Opener “Skeptical Seventh Sun” introduces the first of the six unusually titled pieces that we’re to be immersed into in the next 30 minutes. It’s also my favourite track of the album with its warbling drones the lush and spacious backdrop of the low-fidelity footage, the grittier pulses buried within the flashes of stellar and galactic light pinpricking the night sky. A tumble of gorgeous synth riffs introduce a phase of fractured and flowing fragments of distorted video in the most evocative and all consuming closing moments before it slips to black. Followup “Destruction of a Ghost” is rather different in appearance as well as sound as cyanotopic blobs writhe and jitter across the screen. Perfect blue balls oscillate and glide around as the coasting drone evolves into a growling, evolving menace, a chaotic phase of existence that sees the film move from simpler beginnings to a crazed, complex, multicellular end. It’s almost anticlimactic in the relieved but beauteous closing moments of soft synth fuzz.
“Airhouse” is rather more ambitious and perhaps the hardest to digest even in context. A patchwork quilt of bizarrely coloured images flash violently across the screen, distressed and decayed in appearance with purple, brown, yellow and green hues in a cracked and smeared framework. The music is reflective of this disgusting microscopic world as it thrums rhythmically to oscillating noise and thrumming synths pierced by briefly shining electronica, its pace but slow evolution mirroring that of this delicate and primitive world as it works its way up to its multi-textured climax. “A Young Colossus” is a welcome reprieve both sonically and visually is it opens to beautiful kaleidoscopic imagery and shimmery, repetitive synth riffs. It’s a bleary and sun-drenched track, the first to break out of the cold ice climes of the planet’s frozen interior and embrace the rainbow hues of the thin and weak sunlight on the moon’s surface. It’s jangly and shiny and fun and has a thick 60’s psychedelic vibe.
But this bright-eyed, bushy-tailed atmosphere doesn’t last for long with the murky tones and claustrophobic imagery of “Malevolence in Blue”, a track that perhaps decries the isolating and limiting nature of the imprisoning ice that encases Ganymede. There’s a rather active tempo set here by the marching tones of the repeating synth blats that accompany the grinding background drones, evoking a kind of industrious mood that seeks to use all its limited resources to make the most of its surroundings and break free as glimpses of mechanical devices flicker through the swirling organic darkness. It ultimately warbles out to thickly processed guitars and stuttering visuals to the soft pools and rippled footage of finalé “Lox Moon”, a track that has come around entirely too quickly. Jittery shots of running water and prismatic crystals kind of recreate what the underside of this confining ice-ceiling might appear like to its inhabitants, but there’s a sense of wonderment in the music and almost fringe resignation in its distal sound in the woozy, ethereal drones and submerged electronica that writhes so enthusiastically beneath a suppressing haze of reverb. It bows out rapidly and with that our half and hour excursion to this mysterious world ends.
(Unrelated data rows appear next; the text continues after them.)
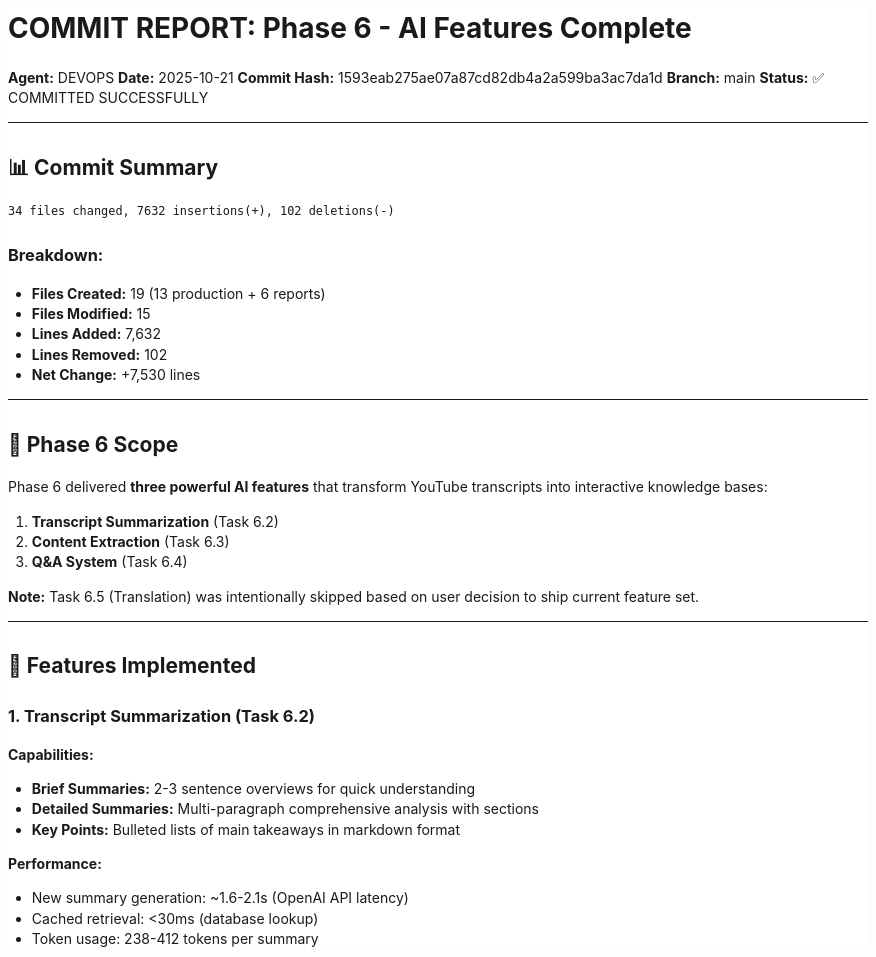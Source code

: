 # COMMIT REPORT: Phase 6 - AI Features Complete

**Agent:** DEVOPS
**Date:** 2025-10-21
**Commit Hash:** 1593eab275ae07a87cd82db4a2a599ba3ac7da1d
**Branch:** main
**Status:** ✅ COMMITTED SUCCESSFULLY

---

## 📊 Commit Summary

```
34 files changed, 7632 insertions(+), 102 deletions(-)
```

### Breakdown:
- **Files Created:** 19 (13 production + 6 reports)
- **Files Modified:** 15
- **Lines Added:** 7,632
- **Lines Removed:** 102
- **Net Change:** +7,530 lines

---

## 🎯 Phase 6 Scope

Phase 6 delivered **three powerful AI features** that transform YouTube transcripts into interactive knowledge bases:

1. **Transcript Summarization** (Task 6.2)
2. **Content Extraction** (Task 6.3)
3. **Q&A System** (Task 6.4)

**Note:** Task 6.5 (Translation) was intentionally skipped based on user decision to ship current feature set.

---

## 🤖 Features Implemented

### 1. Transcript Summarization (Task 6.2)

**Capabilities:**
- **Brief Summaries:** 2-3 sentence overviews for quick understanding
- **Detailed Summaries:** Multi-paragraph comprehensive analysis with sections
- **Key Points:** Bulleted lists of main takeaways in markdown format

**Performance:**
- New summary generation: ~1.6-2.1s (OpenAI API latency)
- Cached retrieval: <30ms (database lookup)
- Token usage: 238-412 tokens per summary
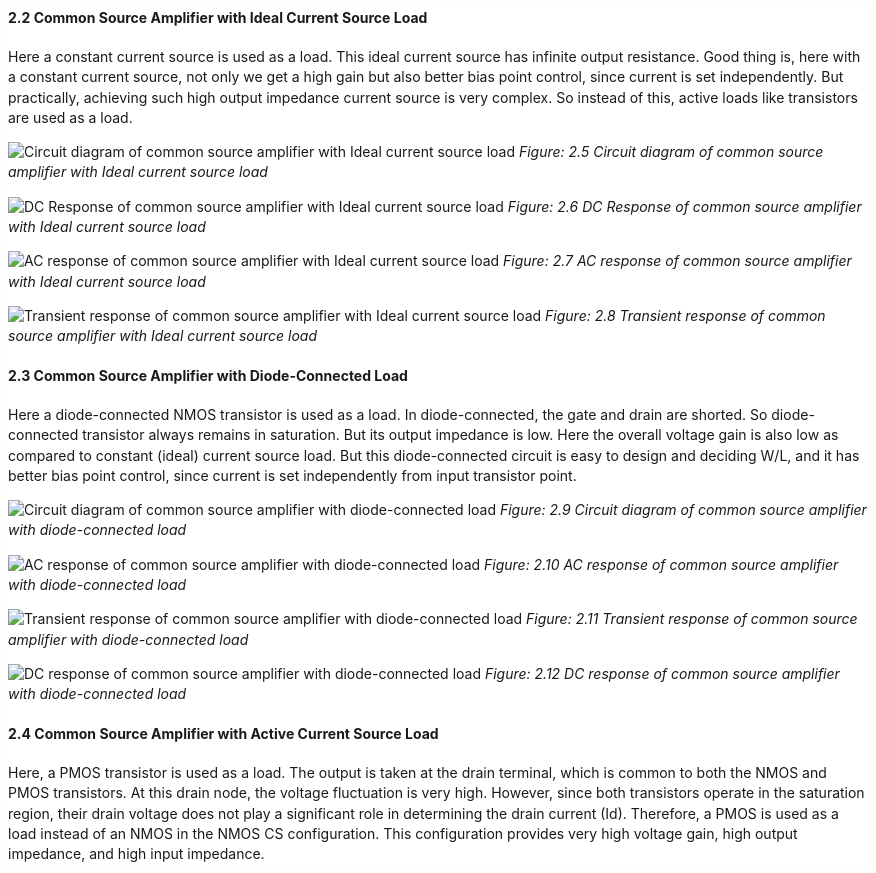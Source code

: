 #### 2.2 Common Source Amplifier with Ideal Current Source Load

Here a constant current source is used as a load. This ideal current source has infinite output resistance. Good thing is, here with a constant current source, not only we get a high gain but also better bias point control, since current is set independently. But practically, achieving such high output impedance current source is very complex. So instead of this, active loads like transistors are used as a load.

![Circuit diagram of common source amplifier with Ideal current source load](./media/image16.jpeg)
*Figure: 2.5 Circuit diagram of common source amplifier with Ideal current source load*

![DC Response of common source amplifier with Ideal current source load](./media/image17.jpeg)
*Figure: 2.6 DC Response of common source amplifier with Ideal current source load*

![AC response of common source amplifier with Ideal current source load](./media/image18.jpeg)
*Figure: 2.7 AC response of common source amplifier with Ideal current source load*

![Transient response of common source amplifier with Ideal current source load](./media/image19.png)
*Figure: 2.8 Transient response of common source amplifier with Ideal current source load*

#### 2.3 Common Source Amplifier with Diode-Connected Load

Here a diode-connected NMOS transistor is used as a load. In diode-connected, the gate and drain are shorted. So diode-connected transistor always remains in saturation. But its output impedance is low. Here the overall voltage gain is also low as compared to constant (ideal) current source load. But this diode-connected circuit is easy to design and deciding W/L, and it has better bias point control, since current is set independently from input transistor point.

![Circuit diagram of common source amplifier with diode-connected load](./media/image20.jpeg)
*Figure: 2.9 Circuit diagram of common source amplifier with diode-connected load*

![AC response of common source amplifier with diode-connected load](./media/image21.jpeg)
*Figure: 2.10 AC response of common source amplifier with diode-connected load*

![Transient response of common source amplifier with diode-connected load](./media/image22.png)
*Figure: 2.11 Transient response of common source amplifier with diode-connected load*

![DC response of common source amplifier with diode-connected load](./media/image23.png)
*Figure: 2.12 DC response of common source amplifier with diode-connected load*

#### 2.4 Common Source Amplifier with Active Current Source Load

Here, a PMOS transistor is used as a load. The output is taken at the drain terminal, which is common to both the NMOS and PMOS transistors. At this drain node, the voltage fluctuation is very high. However, since both transistors operate in the saturation region, their drain voltage does not play a significant role in determining the drain current (Id). Therefore, a PMOS is used as a load instead of an NMOS in the NMOS CS configuration. This configuration provides very high voltage gain, high output impedance, and high input impedance.
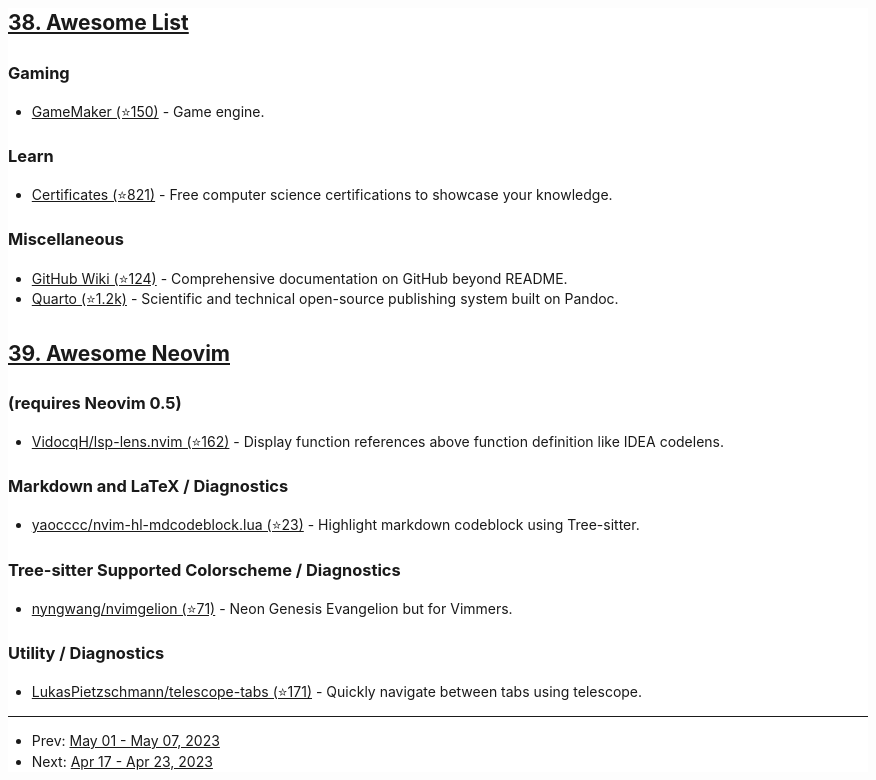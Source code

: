 ## [38. Awesome List](/content/sindresorhus/awesome/week/README.md)

### Gaming

*   [GameMaker (⭐150)](https://github.com/bytecauldron/awesome-gamemaker#readme) - Game engine.

### Learn

*   [Certificates (⭐821)](https://github.com/PanXProject/awesome-certificates#readme) - Free computer science certifications to showcase your knowledge.

### Miscellaneous

*   [GitHub Wiki (⭐124)](https://github.com/MyHoneyBadger/awesome-github-wiki#readme) - Comprehensive documentation on GitHub beyond README.
*   [Quarto (⭐1.2k)](https://github.com/mcanouil/awesome-quarto#readme) - Scientific and technical open-source publishing system built on Pandoc.

## [39. Awesome Neovim](/content/rockerBOO/awesome-neovim/week/README.md)

### (requires Neovim 0.5)

*   [VidocqH/lsp-lens.nvim (⭐162)](https://github.com/VidocqH/lsp-lens.nvim) - Display function references above function definition like IDEA codelens.

### Markdown and LaTeX / Diagnostics

*   [yaocccc/nvim-hl-mdcodeblock.lua (⭐23)](https://github.com/yaocccc/nvim-hl-mdcodeblock.lua) - Highlight markdown codeblock using Tree-sitter.

### Tree-sitter Supported Colorscheme / Diagnostics

*   [nyngwang/nvimgelion (⭐71)](https://github.com/nyngwang/nvimgelion) - Neon Genesis Evangelion but for Vimmers.

### Utility / Diagnostics

*   [LukasPietzschmann/telescope-tabs (⭐171)](https://github.com/LukasPietzschmann/telescope-tabs) - Quickly navigate between tabs using telescope.

---

- Prev: [May 01 - May 07, 2023](/content/2023/18/README.md)
- Next: [Apr 17 - Apr 23, 2023](/content/2023/16/README.md)
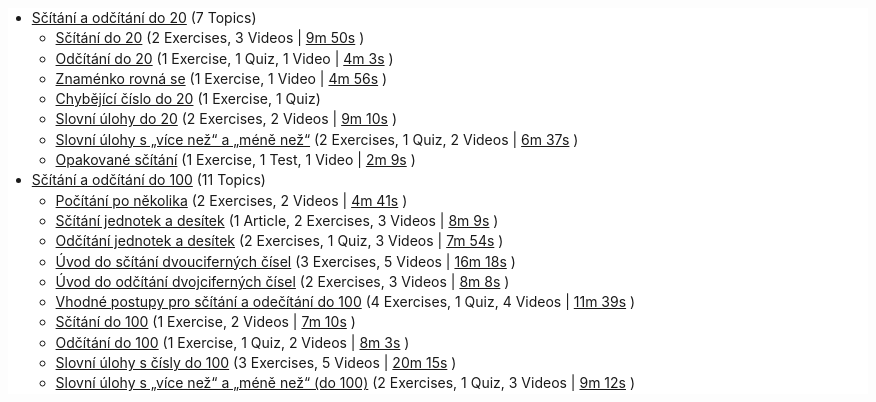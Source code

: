  - [Sčítání a odčítání do 20](https://cs.khanacademy.org/math/early-math/cc-early-math-add-sub-20) (7 Topics)
    - [Sčítání do 20](https://cs.khanacademy.org/math/early-math/cc-early-math-add-sub-20/cc-early-math-add-20) (2 Exercises, 3 Videos | [9m 50s](https://www.youtube.com/watch_videos?title=S%C4%8D%C3%ADt%C3%A1n%C3%AD+do+20&video_ids=qeu1Jvc5m5c%2C0NmiTqSw92s%2CZNFavgpK-k8) )
    - [Odčítání do 20](https://cs.khanacademy.org/math/early-math/cc-early-math-add-sub-20/cc-early-math-sub-20) (1 Exercise, 1 Quiz, 1 Video | [4m 3s](https://www.youtube.com/watch_videos?title=Od%C4%8D%C3%ADt%C3%A1n%C3%AD+do+20&video_ids=ZiC15COmrS0) )
    - [Znaménko rovná se](https://cs.khanacademy.org/math/early-math/cc-early-math-add-sub-20/cc-early-math-equals-sign) (1 Exercise, 1 Video | [4m 56s](https://www.youtube.com/watch_videos?title=Znam%C3%A9nko+rovn%C3%A1+se&video_ids=Wzr2Ybc3Zfw) )
    - [Chybějící číslo do 20](https://cs.khanacademy.org/math/early-math/cc-early-math-add-sub-20/missing-number-within-20) (1 Exercise, 1 Quiz)
    - [Slovní úlohy do 20](https://cs.khanacademy.org/math/early-math/cc-early-math-add-sub-20/cc-early-math-word-problems-within-20) (2 Exercises, 2 Videos | [9m 10s](https://www.youtube.com/watch_videos?title=Slovn%C3%AD+%C3%BAlohy+do+20&video_ids=2JzrgAarWII%2CTQOWJr1uV_k) )
    - [Slovní úlohy s „více než“ a „méně než“](https://cs.khanacademy.org/math/early-math/cc-early-math-add-sub-20/cc-early-math-word-problems-more-fewer-20) (2 Exercises, 1 Quiz, 2 Videos | [6m 37s](https://www.youtube.com/watch_videos?title=Slovn%C3%AD+%C3%BAlohy+s+%E2%80%9Ev%C3%ADce+ne%C5%BE%E2%80%9C+a+%E2%80%9Em%C3%A9n%C4%9B+ne%C5%BE%E2%80%9C&video_ids=ipWvoqnwhi8%2CRQElyGlh4Tc) )
    - [Opakované sčítání](https://cs.khanacademy.org/math/early-math/cc-early-math-add-sub-20/cc-early-math-repeated-addition) (1 Exercise, 1 Test, 1 Video | [2m 9s](https://www.youtube.com/watch_videos?title=Opakovan%C3%A9+s%C4%8D%C3%ADt%C3%A1n%C3%AD&video_ids=-j7l6RiQXcw) )
  - [Sčítání a odčítání do 100](https://cs.khanacademy.org/math/early-math/cc-early-math-add-sub-100) (11 Topics)
    - [Počítání po několika](https://cs.khanacademy.org/math/early-math/cc-early-math-add-sub-100/cc-early-math-skip-counting) (2 Exercises, 2 Videos | [4m 41s](https://www.youtube.com/watch_videos?title=Po%C4%8D%C3%ADt%C3%A1n%C3%AD+po+n%C4%9Bkolika&video_ids=KH9_opMOaj0%2CWID52QfVgMg) )
    - [Sčítání jednotek a desítek](https://cs.khanacademy.org/math/early-math/cc-early-math-add-sub-100/cc-early-math-add-ones-tens) (1 Article, 2 Exercises, 3 Videos | [8m 9s](https://www.youtube.com/watch_videos?title=S%C4%8D%C3%ADt%C3%A1n%C3%AD+jednotek+a+des%C3%ADtek&video_ids=0UOrU49S0ps%2CUSbxv4Znigc%2Cf4XEbHs7mmA) )
    - [Odčítání jednotek a desítek](https://cs.khanacademy.org/math/early-math/cc-early-math-add-sub-100/cc-early-math-sub-ones-tens) (2 Exercises, 1 Quiz, 3 Videos | [7m 54s](https://www.youtube.com/watch_videos?title=Od%C4%8D%C3%ADt%C3%A1n%C3%AD+jednotek+a+des%C3%ADtek&video_ids=dYuB5sBJwEQ%2CSgiW-WfFaXU%2CCeVNcom78vE) )
    - [Úvod do sčítání dvouciferných čísel](https://cs.khanacademy.org/math/early-math/cc-early-math-add-sub-100/cc-early-math-add-two-dig-intro) (3 Exercises, 5 Videos | [16m 18s](https://www.youtube.com/watch_videos?title=%C3%9Avod+do+s%C4%8D%C3%ADt%C3%A1n%C3%AD+dvoucifern%C3%BDch+%C4%8D%C3%ADsel&video_ids=Gkdu3sHJQag%2CiWXUaUnTkt4%2CpYzRTRcbuuc%2C8QYImt9sfzg%2CEhjR7Gp-Zkk) )
    - [Úvod do odčítání dvojciferných čísel](https://cs.khanacademy.org/math/early-math/cc-early-math-add-sub-100/cc-early-math-sub-two-dig-intro) (2 Exercises, 3 Videos | [8m 8s](https://www.youtube.com/watch_videos?title=%C3%9Avod+do+od%C4%8D%C3%ADt%C3%A1n%C3%AD+dvojcifern%C3%BDch+%C4%8D%C3%ADsel&video_ids=KjByHCJjr_g%2CJBRFOcTcQyk%2CPlm8VELzLJo) )
    - [Vhodné postupy pro sčítání a odečítání do 100](https://cs.khanacademy.org/math/early-math/cc-early-math-add-sub-100/cc-early-math-strategies-for-adding-within-100) (4 Exercises, 1 Quiz, 4 Videos | [11m 39s](https://www.youtube.com/watch_videos?title=Vhodn%C3%A9+postupy+pro+s%C4%8D%C3%ADt%C3%A1n%C3%AD+a+ode%C4%8D%C3%ADt%C3%A1n%C3%AD+do+100&video_ids=smeZQlHGmQY%2CEhjR7Gp-Zkk%2Ce5MDP7hgruY%2CdtX493DFXrg) )
    - [Sčítání do 100](https://cs.khanacademy.org/math/early-math/cc-early-math-add-sub-100/cc-early-math-add-subtract-100) (1 Exercise, 2 Videos | [7m 10s](https://www.youtube.com/watch_videos?title=S%C4%8D%C3%ADt%C3%A1n%C3%AD+do+100&video_ids=iWXUaUnTkt4%2CjRhnDrbtqyg) )
    - [Odčítání do 100](https://cs.khanacademy.org/math/early-math/cc-early-math-add-sub-100/subtraction-within-100) (1 Exercise, 1 Quiz, 2 Videos | [8m 3s](https://www.youtube.com/watch_videos?title=Od%C4%8D%C3%ADt%C3%A1n%C3%AD+do+100&video_ids=KjByHCJjr_g%2C3A86YynJfnc) )
    - [Slovní úlohy s čísly do 100](https://cs.khanacademy.org/math/early-math/cc-early-math-add-sub-100/cc-early-math-add-sub-100-word-problems) (3 Exercises, 5 Videos | [20m 15s](https://www.youtube.com/watch_videos?title=Slovn%C3%AD+%C3%BAlohy+s+%C4%8D%C3%ADsly+do+100&video_ids=rECpQoOMLvc%2C-TfNLVH62wE%2CY07gZKic9jc%2Cm3IyR6U00Ys%2C5SwYqvZHf3c) )
    - [Slovní úlohy s „více než“ a „méně než“ (do 100)](https://cs.khanacademy.org/math/early-math/cc-early-math-add-sub-100/cc-early-math-more-fewer-100) (2 Exercises, 1 Quiz, 3 Videos | [9m 12s](https://www.youtube.com/watch_videos?title=Slovn%C3%AD+%C3%BAlohy+s+%E2%80%9Ev%C3%ADce+ne%C5%BE%E2%80%9C+a+%E2%80%9Em%C3%A9n%C4%9B+ne%C5%BE%E2%80%9C+%28do+100%29&video_ids=ZDripoF5__U%2CjPZfNA2gNnk%2ClVDOTHWwJA8) )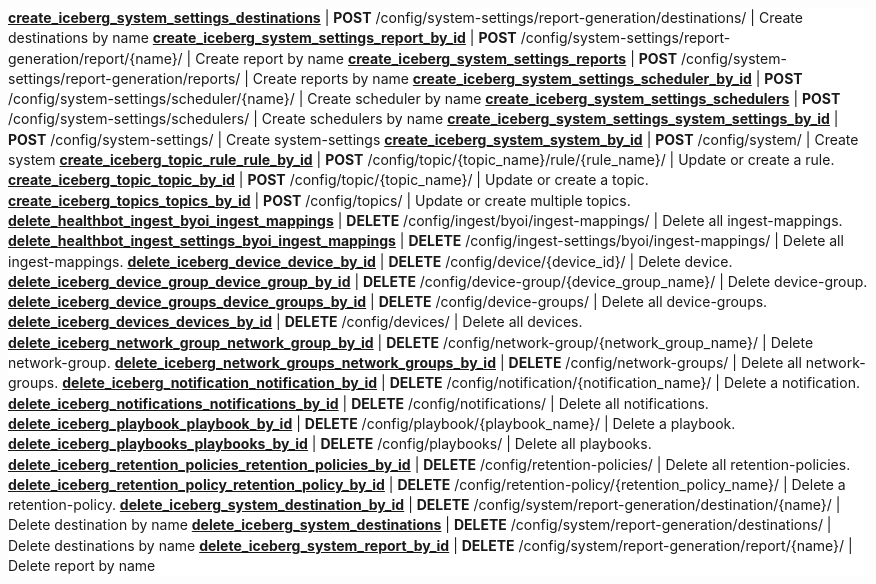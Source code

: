 [**create_iceberg_system_settings_destinations**](ConfigurationApi.md#create_iceberg_system_settings_destinations) | **POST** /config/system-settings/report-generation/destinations/ | Create destinations by name
[**create_iceberg_system_settings_report_by_id**](ConfigurationApi.md#create_iceberg_system_settings_report_by_id) | **POST** /config/system-settings/report-generation/report/{name}/ | Create report by name
[**create_iceberg_system_settings_reports**](ConfigurationApi.md#create_iceberg_system_settings_reports) | **POST** /config/system-settings/report-generation/reports/ | Create reports by name
[**create_iceberg_system_settings_scheduler_by_id**](ConfigurationApi.md#create_iceberg_system_settings_scheduler_by_id) | **POST** /config/system-settings/scheduler/{name}/ | Create scheduler by name
[**create_iceberg_system_settings_schedulers**](ConfigurationApi.md#create_iceberg_system_settings_schedulers) | **POST** /config/system-settings/schedulers/ | Create schedulers by name
[**create_iceberg_system_settings_system_settings_by_id**](ConfigurationApi.md#create_iceberg_system_settings_system_settings_by_id) | **POST** /config/system-settings/ | Create system-settings
[**create_iceberg_system_system_by_id**](ConfigurationApi.md#create_iceberg_system_system_by_id) | **POST** /config/system/ | Create system
[**create_iceberg_topic_rule_rule_by_id**](ConfigurationApi.md#create_iceberg_topic_rule_rule_by_id) | **POST** /config/topic/{topic_name}/rule/{rule_name}/ | Update or create a rule.
[**create_iceberg_topic_topic_by_id**](ConfigurationApi.md#create_iceberg_topic_topic_by_id) | **POST** /config/topic/{topic_name}/ | Update or create a topic.
[**create_iceberg_topics_topics_by_id**](ConfigurationApi.md#create_iceberg_topics_topics_by_id) | **POST** /config/topics/ | Update or create multiple topics.
[**delete_healthbot_ingest_byoi_ingest_mappings**](ConfigurationApi.md#delete_healthbot_ingest_byoi_ingest_mappings) | **DELETE** /config/ingest/byoi/ingest-mappings/ | Delete all ingest-mappings.
[**delete_healthbot_ingest_settings_byoi_ingest_mappings**](ConfigurationApi.md#delete_healthbot_ingest_settings_byoi_ingest_mappings) | **DELETE** /config/ingest-settings/byoi/ingest-mappings/ | Delete all ingest-mappings.
[**delete_iceberg_device_device_by_id**](ConfigurationApi.md#delete_iceberg_device_device_by_id) | **DELETE** /config/device/{device_id}/ | Delete device.
[**delete_iceberg_device_group_device_group_by_id**](ConfigurationApi.md#delete_iceberg_device_group_device_group_by_id) | **DELETE** /config/device-group/{device_group_name}/ | Delete device-group.
[**delete_iceberg_device_groups_device_groups_by_id**](ConfigurationApi.md#delete_iceberg_device_groups_device_groups_by_id) | **DELETE** /config/device-groups/ | Delete all device-groups.
[**delete_iceberg_devices_devices_by_id**](ConfigurationApi.md#delete_iceberg_devices_devices_by_id) | **DELETE** /config/devices/ | Delete all devices.
[**delete_iceberg_network_group_network_group_by_id**](ConfigurationApi.md#delete_iceberg_network_group_network_group_by_id) | **DELETE** /config/network-group/{network_group_name}/ | Delete network-group.
[**delete_iceberg_network_groups_network_groups_by_id**](ConfigurationApi.md#delete_iceberg_network_groups_network_groups_by_id) | **DELETE** /config/network-groups/ | Delete all network-groups.
[**delete_iceberg_notification_notification_by_id**](ConfigurationApi.md#delete_iceberg_notification_notification_by_id) | **DELETE** /config/notification/{notification_name}/ | Delete a notification.
[**delete_iceberg_notifications_notifications_by_id**](ConfigurationApi.md#delete_iceberg_notifications_notifications_by_id) | **DELETE** /config/notifications/ | Delete all notifications.
[**delete_iceberg_playbook_playbook_by_id**](ConfigurationApi.md#delete_iceberg_playbook_playbook_by_id) | **DELETE** /config/playbook/{playbook_name}/ | Delete a playbook.
[**delete_iceberg_playbooks_playbooks_by_id**](ConfigurationApi.md#delete_iceberg_playbooks_playbooks_by_id) | **DELETE** /config/playbooks/ | Delete all playbooks.
[**delete_iceberg_retention_policies_retention_policies_by_id**](ConfigurationApi.md#delete_iceberg_retention_policies_retention_policies_by_id) | **DELETE** /config/retention-policies/ | Delete all retention-policies.
[**delete_iceberg_retention_policy_retention_policy_by_id**](ConfigurationApi.md#delete_iceberg_retention_policy_retention_policy_by_id) | **DELETE** /config/retention-policy/{retention_policy_name}/ | Delete a retention-policy.
[**delete_iceberg_system_destination_by_id**](ConfigurationApi.md#delete_iceberg_system_destination_by_id) | **DELETE** /config/system/report-generation/destination/{name}/ | Delete destination by name
[**delete_iceberg_system_destinations**](ConfigurationApi.md#delete_iceberg_system_destinations) | **DELETE** /config/system/report-generation/destinations/ | Delete destinations by name
[**delete_iceberg_system_report_by_id**](ConfigurationApi.md#delete_iceberg_system_report_by_id) | **DELETE** /config/system/report-generation/report/{name}/ | Delete report by name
I’m not sure how many people will have the opportunity to enjoy the videography alongside the music but it’s extremely complementary and helps to bring some sense of order and understanding to the rather crazed snippets of heavily processed video. That being said the music is also extremely enjoyable on its own, and continue Constellation Tatsu’s psychedelic and analogue synth rich catalogue in this heavily conceptually rich mini album. It’s a bit overwhelming at times given its rapidfire presentation and fast paced oscillating synths but it’s luxurious and intelligently crafted, definitely highly recommended.